Harp hiledir!

1

Özellikle seçim öncesi ya da gerilimli günlerde duyarız: “HARP HİLEDİR”.

Hadis konusunda en yetkin isim sayılan Buhari’nin naklettiği bu ünlü söz, rivayet o ki Hz. Muhammed’e ait.
Diyanet İşleri’nin de aralarında olduğu İslamcı kaynaklara göre anlamı şöyle:

“Hadiste geçen “had‘a” veya “hud‘a” kelimesi, aldatmak, hîle yapmak ve kalbinde gizlediği niyetin zıddını dışa vurmak anlamlarına gelir. Harpte düşmana karşı hile yapmak, bütün İslâm âlimlerine göre câizdir. Harp esnasında nasıl imkân bulunursa öyle hile yapılır. Bunun yolları ise bir bilgiyi gizlemek, bir gerçeği olduğundan farklı göstermek, konuştuğu bir sözden dönmek şeklinde olabilir. Bilindiği gibi yalan dinimizde en büyük haramlardan biridir. Fakat İslâm âlimlerinin tamamına göre yalanın câiz görüldüğü yerlerin başında savaş gelir.”

Bu durum, tüm insanlık tarihi boyunca her medeniyette tanık olduğumuz bir gerçek. Yani, eğip bükmeye gerek yok. Evet harp – 2. Dünya Savaşı sonrasında küresel kurallarla önlenmeye çalışıldıysa da- hileleriyle hükmünü sürdürüyor.

Yine de şuraya kocaman bir ANCAAAAK koyalım.
Zira Hadis şöyle devam ediyor:
“Harbin hile oluşu, karşıdakine zulmetmeyi, âdil olmayan tavır ve davranışlar sergilemeyi gerektirmediği gibi bunu meşrû da kılmaz.”
Savaşta bile adil olacaksınız deniyor. Zulmetmeyeceksiniz deniyor.

Bugünün koşullarına uyarlarsak, elinde taş bile olmayana silah sıkmayacaksın deniyor.
Gencecik öğrencileri sırf “sözleri” nedeniyle dayaktan geçirip hapse atmayacaksın deniyor.
“Kime ne anlatıyorsun” diyeceksiniz. Haklısınız ama elimden gelen artık ancak bu. Sadece yazıp söyleyebiliyorum. Tek bir kişinin olsun aklına ulaşabilme umuduyla.
Ama unutmayın..
Siyasal İslamcılar bu ülkede neredeyse yüzyıldır bunu yaptı, yapıyor.

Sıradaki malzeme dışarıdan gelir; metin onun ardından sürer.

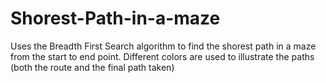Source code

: # Shorest-Path-in-a-maze
Uses the Breadth First Search algorithm to find the shorest path in a maze from the start to end point. Different colors are used to illustrate the paths (both the route and the final path taken) 
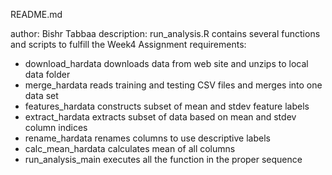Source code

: README.md

author: Bishr Tabbaa
description: run_analysis.R contains several functions and scripts to fulfill the Week4 Assignment requirements:

* download_hardata  downloads data from web site and unzips to local data folder
* merge_hardata     reads training and testing CSV files and merges into one data set
* features_hardata  constructs subset of mean and stdev feature labels
* extract_hardata   extracts subset of data based on mean and stdev column indices
* rename_hardata    renames columns to use descriptive labels
* calc_mean_hardata calculates mean of all columns
* run_analysis_main executes all the function in the proper sequence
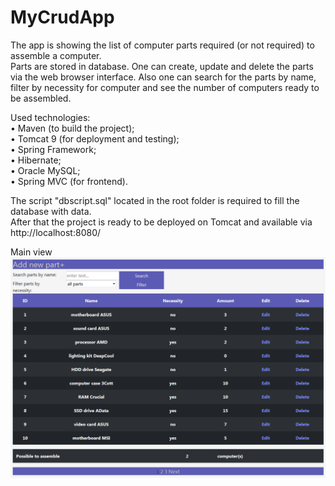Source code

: # MyCrudApp 
The app is showing the list of computer parts required (or not required) to assemble a computer.  
Parts are stored in database. One can create, update and delete the parts via the web browser interface. Also one can search for the parts by name, filter by necessity for computer and see the number of computers ready to be assembled.

Used technologies:  
	• Maven (to build the project);  
	• Tomcat 9 (for deployment and testing);  
	• Spring Framework;  
	• Hibernate;  
	• Oracle MySQL;  
	• Spring MVC (for frontend).
 
The script "dbscript.sql" located in the root folder is required to fill the database with data.  
After that the project is ready to be deployed on Tomcat and available via  
http://localhost:8080/

Main view
![Screenshot](https://github.com/Deformin/MyCrudApp/raw/master/readme_image/Capture.PNG)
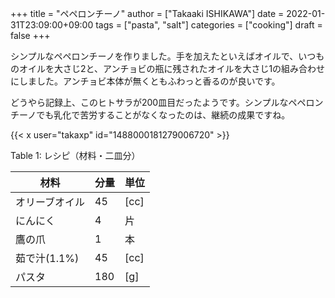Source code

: +++
title = "ペペロンチーノ"
author = ["Takaaki ISHIKAWA"]
date = 2022-01-31T23:09:00+09:00
tags = ["pasta", "salt"]
categories = ["cooking"]
draft = false
+++

シンプルなペペロンチーノを作りました。手を加えたといえばオイルで、いつものオイルを大さじ2と、アンチョビの瓶に残されたオイルを大さじ1の組み合わせにしました。アンチョビ本体が無くともふわっと香るのが良いです。  

どうやら記録上、このヒトサラが200皿目だったようです。シンプルなペペロンチーノでも乳化で苦労することがなくなったのは、継続の成果ですね。  

{{< x user="takaxp" id="1488000181279006720" >}}  

<div class="table-caption">
  <span class="table-number">Table 1</span>:
  レシピ（材料・二皿分）
</div>

| 材料      | 分量 | 単位 |
|---------|----|----|
| オリーブオイル | 45  | [cc] |
| にんにく  | 4   | 片   |
| 鷹の爪    | 1   | 本   |
| 茹で汁(1.1%) | 45  | [cc] |
| パスタ    | 180 | [g]  |
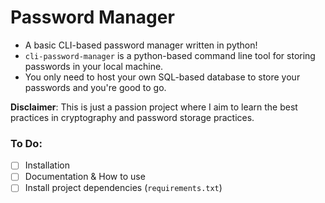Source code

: # Password Manager
- A basic CLI-based password manager written in python!
- `cli-password-manager` is a python-based command line tool for storing passwords in your local machine.
- You only need to host your own SQL-based database to store your passwords and you're good to go.

**Disclaimer**: This is just a passion project where I aim to learn the best practices in cryptography and password storage practices. 

### To Do:
- [ ] Installation
- [ ] Documentation & How to use
- [ ] Install project dependencies (`requirements.txt`)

Dalgaların kayalıkları aşındırdığı gibi harp ilan ettiler, usanmadan konuştular, anlattılar. Zihinleri dogmalarla, binbir türlü hile ürünüyle doldurdular.
Pek sevdikleri Yavuz Bahadıroğlu 2018’de cumhurbaşkanlığı seçimi arifesinde Twitter’da şu mesajı paylaşmıştı mesela:

“Gün itibariyle seçim sath-ı mailine girdik. Cumhurbaşkanı seçiminin öne çekilmesi isabetli oldu. Harp hiledir. Allah hayırlı etsin.”

Bu dua ve seçim mesajında “HARP HİLEDİR” hatırlatması nereden icap etti dersiniz?
Bildiğimiz, emin olduğumuz, ancak kanıtlayamadığımız hilelerden mi söz ediliyor acaba?
Hani Kılıçdaroğlu’nun Kandil’de alkışlandığı sahte video gibi.
Aslında TRT’nin döne döne yayınladığı videonun gerçek olmadığı apaçık ortadaydı. Ne var ki Erdoğan’ın her dediğine inanma eğilimindeki seçmenler bunun farkında değildi. Ya da umursamıyordu!
Komik olansa, bunu daha sonra bizzat Erdoğan’ın “ama montaj, ama şu ama bu” sözleriyle itiraf etmesiydi.
*. *. *
Yazmışken bir itiraf da benden.
O sırada CHP’den eski bir arkadaşıma ulaşıp, TRT’den sırf bu konuda cevap hakkı talep edebileceklerini.. Daha doğrusu talep etmeleri gerektiğini söyledim.
Arkadaşım seçim gezisi için telefonun çekmediği bir köye gittiğini söyleyip topu taca attı. Ama hatırım için birkaç yöneticiye ulaşacağını ve hatta Medya Mahallesi programına bağlanmaları ricamı aktaracağını söyledi.
Sonuç mu?
Kocaman bir SIFIR!
*. *. *
Daha nice örnekle dolu yakın tarihimiz. En başta da İstanbul seçimleri.
Yine HARP HİLEDİR sloganı ile yürüyorlar bugün. Gezi günlerinde “yalan olduğu kanıtlanan yalanlar” gibi yine size yalan söylüyorlar. Adaleti hiçe sayıyorlar. Gencecik evlatlarımıza düşman muamelesi yapıp zulmediyorlar.
Dünden iki örnek o kadar çok şey anlatıyor ki!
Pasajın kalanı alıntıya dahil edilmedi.